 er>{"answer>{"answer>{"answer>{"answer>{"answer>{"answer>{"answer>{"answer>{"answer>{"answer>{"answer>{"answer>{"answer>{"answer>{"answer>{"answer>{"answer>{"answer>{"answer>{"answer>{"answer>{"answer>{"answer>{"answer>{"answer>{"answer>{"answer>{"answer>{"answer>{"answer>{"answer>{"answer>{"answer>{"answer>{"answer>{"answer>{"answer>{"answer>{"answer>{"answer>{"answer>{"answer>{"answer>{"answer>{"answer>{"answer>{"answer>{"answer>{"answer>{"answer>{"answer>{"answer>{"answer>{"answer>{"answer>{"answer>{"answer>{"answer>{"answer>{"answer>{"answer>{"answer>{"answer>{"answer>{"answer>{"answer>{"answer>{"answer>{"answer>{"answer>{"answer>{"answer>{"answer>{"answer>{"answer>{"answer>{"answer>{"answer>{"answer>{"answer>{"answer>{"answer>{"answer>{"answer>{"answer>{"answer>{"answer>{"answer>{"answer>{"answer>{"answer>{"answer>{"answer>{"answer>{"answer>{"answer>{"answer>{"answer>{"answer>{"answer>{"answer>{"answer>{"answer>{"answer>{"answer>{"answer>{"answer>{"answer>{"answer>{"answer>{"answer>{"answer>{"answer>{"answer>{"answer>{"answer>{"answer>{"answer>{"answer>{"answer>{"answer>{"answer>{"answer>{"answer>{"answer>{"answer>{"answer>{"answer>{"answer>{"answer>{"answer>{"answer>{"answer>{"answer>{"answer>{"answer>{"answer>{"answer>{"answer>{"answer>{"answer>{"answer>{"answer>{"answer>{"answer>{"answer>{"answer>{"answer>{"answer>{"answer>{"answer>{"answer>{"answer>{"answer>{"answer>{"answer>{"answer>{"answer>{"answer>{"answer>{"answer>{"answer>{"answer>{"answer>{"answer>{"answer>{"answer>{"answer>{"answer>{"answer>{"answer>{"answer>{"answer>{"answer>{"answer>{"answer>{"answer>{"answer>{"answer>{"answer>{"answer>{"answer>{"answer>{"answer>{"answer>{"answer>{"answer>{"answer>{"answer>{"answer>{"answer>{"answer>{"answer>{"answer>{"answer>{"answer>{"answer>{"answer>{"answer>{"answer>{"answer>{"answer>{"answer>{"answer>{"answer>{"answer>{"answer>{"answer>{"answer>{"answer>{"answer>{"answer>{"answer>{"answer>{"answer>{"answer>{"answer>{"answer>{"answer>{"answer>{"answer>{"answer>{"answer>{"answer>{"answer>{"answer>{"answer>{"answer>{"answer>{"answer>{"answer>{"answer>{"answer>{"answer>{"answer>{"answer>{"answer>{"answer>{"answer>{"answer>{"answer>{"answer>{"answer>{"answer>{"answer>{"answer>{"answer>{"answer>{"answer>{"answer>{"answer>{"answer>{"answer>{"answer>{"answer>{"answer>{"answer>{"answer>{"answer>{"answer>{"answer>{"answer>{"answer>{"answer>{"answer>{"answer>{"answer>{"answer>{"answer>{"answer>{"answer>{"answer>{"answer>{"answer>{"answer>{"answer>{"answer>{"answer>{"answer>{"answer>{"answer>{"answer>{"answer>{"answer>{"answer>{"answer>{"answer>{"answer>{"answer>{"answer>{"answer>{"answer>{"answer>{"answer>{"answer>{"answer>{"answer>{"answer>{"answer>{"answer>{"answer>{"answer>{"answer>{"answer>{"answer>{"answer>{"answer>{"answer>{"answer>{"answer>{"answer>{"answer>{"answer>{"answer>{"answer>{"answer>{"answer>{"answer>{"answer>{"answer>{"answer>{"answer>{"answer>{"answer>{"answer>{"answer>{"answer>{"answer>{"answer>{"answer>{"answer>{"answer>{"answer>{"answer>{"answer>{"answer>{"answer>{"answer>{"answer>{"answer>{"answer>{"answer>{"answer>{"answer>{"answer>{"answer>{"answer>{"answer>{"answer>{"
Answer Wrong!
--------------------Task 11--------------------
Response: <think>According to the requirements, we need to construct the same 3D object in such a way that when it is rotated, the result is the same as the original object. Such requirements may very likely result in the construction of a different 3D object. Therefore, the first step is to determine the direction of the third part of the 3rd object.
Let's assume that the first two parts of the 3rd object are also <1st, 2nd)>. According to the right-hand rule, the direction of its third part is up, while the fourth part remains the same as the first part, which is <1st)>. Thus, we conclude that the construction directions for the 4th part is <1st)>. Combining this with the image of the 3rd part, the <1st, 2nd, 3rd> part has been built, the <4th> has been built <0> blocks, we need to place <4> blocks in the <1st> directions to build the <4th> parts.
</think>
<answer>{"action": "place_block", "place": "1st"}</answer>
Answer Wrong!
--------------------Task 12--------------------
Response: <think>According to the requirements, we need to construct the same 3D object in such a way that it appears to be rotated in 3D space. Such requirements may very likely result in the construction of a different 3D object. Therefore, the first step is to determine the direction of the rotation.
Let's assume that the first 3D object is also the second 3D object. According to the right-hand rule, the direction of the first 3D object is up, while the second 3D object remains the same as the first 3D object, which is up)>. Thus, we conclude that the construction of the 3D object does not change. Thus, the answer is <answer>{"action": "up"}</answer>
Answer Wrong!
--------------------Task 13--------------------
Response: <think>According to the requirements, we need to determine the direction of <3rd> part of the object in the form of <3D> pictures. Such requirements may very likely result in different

##############################

▸ EXERCISE PROMPT: Please retype every entry above exactly as it stands.

▸ ANSWER TO THIS TASK:
 er>{"answer>{"answer>{"answer>{"answer>{"answer>{"answer>{"answer>{"answer>{"answer>{"answer>{"answer>{"answer>{"answer>{"answer>{"answer>{"answer>{"answer>{"answer>{"answer>{"answer>{"answer>{"answer>{"answer>{"answer>{"answer>{"answer>{"answer>{"answer>{"answer>{"answer>{"answer>{"answer>{"answer>{"answer>{"answer>{"answer>{"answer>{"answer>{"answer>{"answer>{"answer>{"answer>{"answer>{"answer>{"answer>{"answer>{"answer>{"answer>{"answer>{"answer>{"answer>{"answer>{"answer>{"answer>{"answer>{"answer>{"answer>{"answer>{"answer>{"answer>{"answer>{"answer>{"answer>{"answer>{"answer>{"answer>{"answer>{"answer>{"answer>{"answer>{"answer>{"answer>{"answer>{"answer>{"answer>{"answer>{"answer>{"answer>{"answer>{"answer>{"answer>{"answer>{"answer>{"answer>{"answer>{"answer>{"answer>{"answer>{"answer>{"answer>{"answer>{"answer>{"answer>{"answer>{"answer>{"answer>{"answer>{"answer>{"answer>{"answer>{"answer>{"answer>{"answer>{"answer>{"answer>{"answer>{"answer>{"answer>{"answer>{"answer>{"answer>{"answer>{"answer>{"answer>{"answer>{"answer>{"answer>{"answer>{"answer>{"answer>{"answer>{"answer>{"answer>{"answer>{"answer>{"answer>{"answer>{"answer>{"answer>{"answer>{"answer>{"answer>{"answer>{"answer>{"answer>{"answer>{"answer>{"answer>{"answer>{"answer>{"answer>{"answer>{"answer>{"answer>{"answer>{"answer>{"answer>{"answer>{"answer>{"answer>{"answer>{"answer>{"answer>{"answer>{"answer>{"answer>{"answer>{"answer>{"answer>{"answer>{"answer>{"answer>{"answer>{"answer>{"answer>{"answer>{"answer>{"answer>{"answer>{"answer>{"answer>{"answer>{"answer>{"answer>{"answer>{"answer>{"answer>{"answer>{"answer>{"answer>{"answer>{"answer>{"answer>{"answer>{"answer>{"answer>{"answer>{"answer>{"answer>{"answer>{"answer>{"answer>{"answer>{"answer>{"answer>{"answer>{"answer>{"answer>{"answer>{"answer>{"answer>{"answer>{"answer>{"answer>{"answer>{"answer>{"answer>{"answer>{"answer>{"answer>{"answer>{"answer>{"answer>{"answer>{"answer>{"answer>{"answer>{"answer>{"answer>{"answer>{"answer>{"answer>{"answer>{"answer>{"answer>{"answer>{"answer>{"answer>{"answer>{"answer>{"answer>{"answer>{"answer>{"answer>{"answer>{"answer>{"answer>{"answer>{"answer>{"answer>{"answer>{"answer>{"answer>{"answer>{"answer>{"answer>{"answer>{"answer>{"answer>{"answer>{"answer>{"answer>{"answer>{"answer>{"answer>{"answer>{"answer>{"answer>{"answer>{"answer>{"answer>{"answer>{"answer>{"answer>{"answer>{"answer>{"answer>{"answer>{"answer>{"answer>{"answer>{"answer>{"answer>{"answer>{"answer>{"answer>{"answer>{"answer>{"answer>{"answer>{"answer>{"answer>{"answer>{"answer>{"answer>{"answer>{"answer>{"answer>{"answer>{"answer>{"answer>{"answer>{"answer>{"answer>{"answer>{"answer>{"answer>{"answer>{"answer>{"answer>{"answer>{"answer>{"answer>{"answer>{"answer>{"answer>{"answer>{"answer>{"answer>{"answer>{"answer>{"answer>{"answer>{"answer>{"answer>{"answer>{"answer>{"answer>{"answer>{"answer>{"answer>{"answer>{"answer>{"answer>{"answer>{"answer>{"answer>{"answer>{"answer>{"answer>{"answer>{"answer>{"answer>{"answer>{"answer>{"answer>{"answer>{"answer>{"answer>{"answer>{"answer>{"answer>{"answer>{"answer>{"answer>{"answer>{"answer>{"answer>{"answer>{"
Answer Wrong!
--------------------Task 11--------------------
Response: <think>According to the requirements, we need to construct the same 3D object in such a way that when it is rotated, the result is the same as the original object. Such requirements may very likely result in the construction of a different 3D object. Therefore, the first step is to determine the direction of the third part of the 3rd object.
Let's assume that the first two parts of the 3rd object are also <1st, 2nd)>. According to the right-hand rule, the direction of its third part is up, while the fourth part remains the same as the first part, which is <1st)>. Thus, we conclude that the construction directions for the 4th part is <1st)>. Combining this with the image of the 3rd part, the <1st, 2nd, 3rd> part has been built, the <4th> has been built <0> blocks, we need to place <4> blocks in the <1st> directions to build the <4th> parts.
</think>
<answer>{"action": "place_block", "place": "1st"}</answer>
Answer Wrong!
--------------------Task 12--------------------
Response: <think>According to the requirements, we need to construct the same 3D object in such a way that it appears to be rotated in 3D space. Such requirements may very likely result in the construction of a different 3D object. Therefore, the first step is to determine the direction of the rotation.
Let's assume that the first 3D object is also the second 3D object. According to the right-hand rule, the direction of the first 3D object is up, while the second 3D object remains the same as the first 3D object, which is up)>. Thus, we conclude that the construction of the 3D object does not change. Thus, the answer is <answer>{"action": "up"}</answer>
Answer Wrong!
--------------------Task 13--------------------
Response: <think>According to the requirements, we need to determine the direction of <3rd> part of the object in the form of <3D> pictures. Such requirements may very likely result in different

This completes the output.